La Fed ieri ha deciso, come ampiamente atteso, di tenere invariati i tassi nella banda compresa tra 5,25% e 5,5%. La banca centrale americana, prima di luglio dell’anno scorso, ha alzato i tassi in undici riunioni su dodici nel tentativo di fermare l’inflazione salita ai massimi degli ultimi 40 anni. Da luglio 2023, con l’ultimo taglio, i tassi sono rimasti invariati nella convinzione che fosse stato fatto abbastanza per riportare gradualmente l’inflazione al 2%.<
Ieri il Presidente Powell ha dichiarato che “è probabile che ci occorrerà più tempo per avere fiducia di essere su un sentiero sostenibile vero un’inflazione del 2%”; per ora quindi i tagli dei tassi sono rimandati. Più che una sorpresa questa è la conferma di quello che gli investitori avevano già anticipato. A inizio gennaio il mercato scontava sei tagli dei tassi per il 2024; ieri, prima della riunione della Fed, le attese indicavano uno o due tagli al massimo. In questi mesi è emerso uno scenario diverso da quello che si era immaginato cinque mesi fa; le condizioni economiche si sono dimostrate migliori delle attese e si è fermato il rallentamento dell’inflazione. Gli ultimi dati, in realtà, danno conto di un’accelerazione e ancora ieri l’indice sulle attese dei prezzi delle imprese americane di aprile sorprendeva al rialzo e segnava un incremento rispetto a marzo.

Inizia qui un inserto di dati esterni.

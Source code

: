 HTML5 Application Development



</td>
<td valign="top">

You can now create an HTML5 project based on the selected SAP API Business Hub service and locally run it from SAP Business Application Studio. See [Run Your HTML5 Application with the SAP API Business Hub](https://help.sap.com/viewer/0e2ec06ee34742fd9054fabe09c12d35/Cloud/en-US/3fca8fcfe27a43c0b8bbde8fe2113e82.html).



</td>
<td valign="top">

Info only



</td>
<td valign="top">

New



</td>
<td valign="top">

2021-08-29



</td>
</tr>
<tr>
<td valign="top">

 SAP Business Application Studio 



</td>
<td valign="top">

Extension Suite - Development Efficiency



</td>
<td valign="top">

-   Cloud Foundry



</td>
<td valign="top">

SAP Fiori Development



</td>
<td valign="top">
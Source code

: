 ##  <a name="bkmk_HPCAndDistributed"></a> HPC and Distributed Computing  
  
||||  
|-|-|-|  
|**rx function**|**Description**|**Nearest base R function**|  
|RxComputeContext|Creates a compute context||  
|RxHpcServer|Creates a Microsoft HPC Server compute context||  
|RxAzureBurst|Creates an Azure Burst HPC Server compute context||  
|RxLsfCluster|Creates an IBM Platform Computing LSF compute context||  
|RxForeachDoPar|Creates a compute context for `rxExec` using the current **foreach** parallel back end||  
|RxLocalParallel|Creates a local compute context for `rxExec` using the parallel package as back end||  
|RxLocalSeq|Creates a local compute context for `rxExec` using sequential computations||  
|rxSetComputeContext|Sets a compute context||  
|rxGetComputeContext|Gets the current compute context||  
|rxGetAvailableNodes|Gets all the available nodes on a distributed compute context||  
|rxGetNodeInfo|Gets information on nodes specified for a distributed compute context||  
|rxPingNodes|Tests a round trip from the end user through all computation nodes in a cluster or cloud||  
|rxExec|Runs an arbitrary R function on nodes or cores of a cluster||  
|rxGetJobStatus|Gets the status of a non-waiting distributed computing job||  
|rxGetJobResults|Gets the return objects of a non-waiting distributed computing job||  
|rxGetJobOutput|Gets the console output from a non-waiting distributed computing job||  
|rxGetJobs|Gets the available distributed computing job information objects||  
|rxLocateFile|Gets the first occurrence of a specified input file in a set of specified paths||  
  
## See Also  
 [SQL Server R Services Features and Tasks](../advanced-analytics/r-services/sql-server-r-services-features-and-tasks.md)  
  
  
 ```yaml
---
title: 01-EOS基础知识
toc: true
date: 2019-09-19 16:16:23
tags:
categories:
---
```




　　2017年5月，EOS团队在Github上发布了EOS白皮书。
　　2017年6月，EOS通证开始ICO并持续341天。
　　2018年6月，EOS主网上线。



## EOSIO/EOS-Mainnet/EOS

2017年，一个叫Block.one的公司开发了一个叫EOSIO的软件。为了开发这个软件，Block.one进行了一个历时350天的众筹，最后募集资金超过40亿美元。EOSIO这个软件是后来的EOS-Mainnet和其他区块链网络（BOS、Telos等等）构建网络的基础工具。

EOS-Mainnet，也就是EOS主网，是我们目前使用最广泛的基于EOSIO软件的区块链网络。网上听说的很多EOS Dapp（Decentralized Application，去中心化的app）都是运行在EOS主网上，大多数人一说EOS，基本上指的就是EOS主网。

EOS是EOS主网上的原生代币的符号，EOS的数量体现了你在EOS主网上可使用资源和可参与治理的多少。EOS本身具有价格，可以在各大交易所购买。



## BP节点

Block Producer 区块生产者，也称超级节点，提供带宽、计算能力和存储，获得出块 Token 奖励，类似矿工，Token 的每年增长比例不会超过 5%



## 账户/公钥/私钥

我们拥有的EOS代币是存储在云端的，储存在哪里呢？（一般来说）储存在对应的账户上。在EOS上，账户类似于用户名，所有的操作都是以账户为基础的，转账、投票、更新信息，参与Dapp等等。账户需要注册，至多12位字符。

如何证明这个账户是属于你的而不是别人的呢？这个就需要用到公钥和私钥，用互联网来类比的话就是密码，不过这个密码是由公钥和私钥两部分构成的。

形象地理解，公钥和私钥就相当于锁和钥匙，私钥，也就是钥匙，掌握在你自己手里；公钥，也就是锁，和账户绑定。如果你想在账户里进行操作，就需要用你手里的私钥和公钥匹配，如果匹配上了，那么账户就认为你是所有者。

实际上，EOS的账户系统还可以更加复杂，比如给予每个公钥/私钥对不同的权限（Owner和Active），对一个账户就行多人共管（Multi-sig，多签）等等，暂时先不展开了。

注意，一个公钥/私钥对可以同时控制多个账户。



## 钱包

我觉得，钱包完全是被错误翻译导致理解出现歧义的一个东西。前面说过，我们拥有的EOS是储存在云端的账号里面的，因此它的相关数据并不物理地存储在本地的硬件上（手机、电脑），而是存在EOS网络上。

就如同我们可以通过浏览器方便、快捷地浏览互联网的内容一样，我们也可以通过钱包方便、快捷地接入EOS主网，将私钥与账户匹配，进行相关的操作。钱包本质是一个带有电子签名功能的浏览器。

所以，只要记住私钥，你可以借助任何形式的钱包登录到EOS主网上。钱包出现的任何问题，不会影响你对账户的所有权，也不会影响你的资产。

Nelle ultime settimane si è persino presa in considerazione l’ipotesi che la prossima mossa della Fed sarebbe stata un rialzo dei tassi. Settimana scorsa anche il Financial Times ha dato conto della probabilità crescente di questa eventualità. Ieri Powell ha però smentito l’ipotesi. L’altra novità è che il processo di riduzione del bilancio della Fed sarà più lento del previsto. Ciò è bastato perché i mercati interpretassero la riunione di ieri in senso “espansivo”.
L’andamento economico attuale, sicuramente in America, non è coerente con una riduzione dell’inflazione; è anzi possibile assistere a un’accelerazione nel breve. Se i dati delle prossime settimane dovessero confermare questo quadro diventerebbe inevitabile chiedersi se la Fed abbia rinunciato a riportare l’inflazione al 2% oppure se all’orizzonte, tra uno o due trimestri, veda un peggioramento dell’economia tale da rendere inutile qualsiasi preoccupazione sui prezzi. L’inflazione si “risolverebbe” da sola grazie a un rallentamento economico che potrebbe fare comodo sia alla banca centrale, sia a Washington oggi alle prese con l’aumento del costo del debito pubblico.
L’errore di politica monetaria delle banche centrali, nella seconda metà del 2021, quando si è aspettato ad alzare i tassi scommettendo sulla transitorietà dell’inflazione e poi, ancora, a fine 2023 anticipando la fine dell’inflazione, non sono stati neutrali per gli investitori e per i mercati che hanno messo a segno rialzi da record. Oggi le questioni più urgenti sono altre. Se l’unica medicina dell’inflazione è una recessione che arriva dopo quattro anni di spesa pubblica fuori scala è lecito chiedersi dove possano andare i deficit nella prossima fase di rallentamento. Se la recessione dovesse arrivare con l’andamento dei prezzi ancora stabilmente sopra il 2% è inevitabile domandarsi dove possa andare l’inflazione con il taglio dei tassi e quali squilibri sociali possa produrre. Infine, ed è forse il punto centrale, si pone il problema di quali tassi sulle obbligazioni statali si accontenteranno fondi di investimento e risparmiatori in questo nuovo quadro.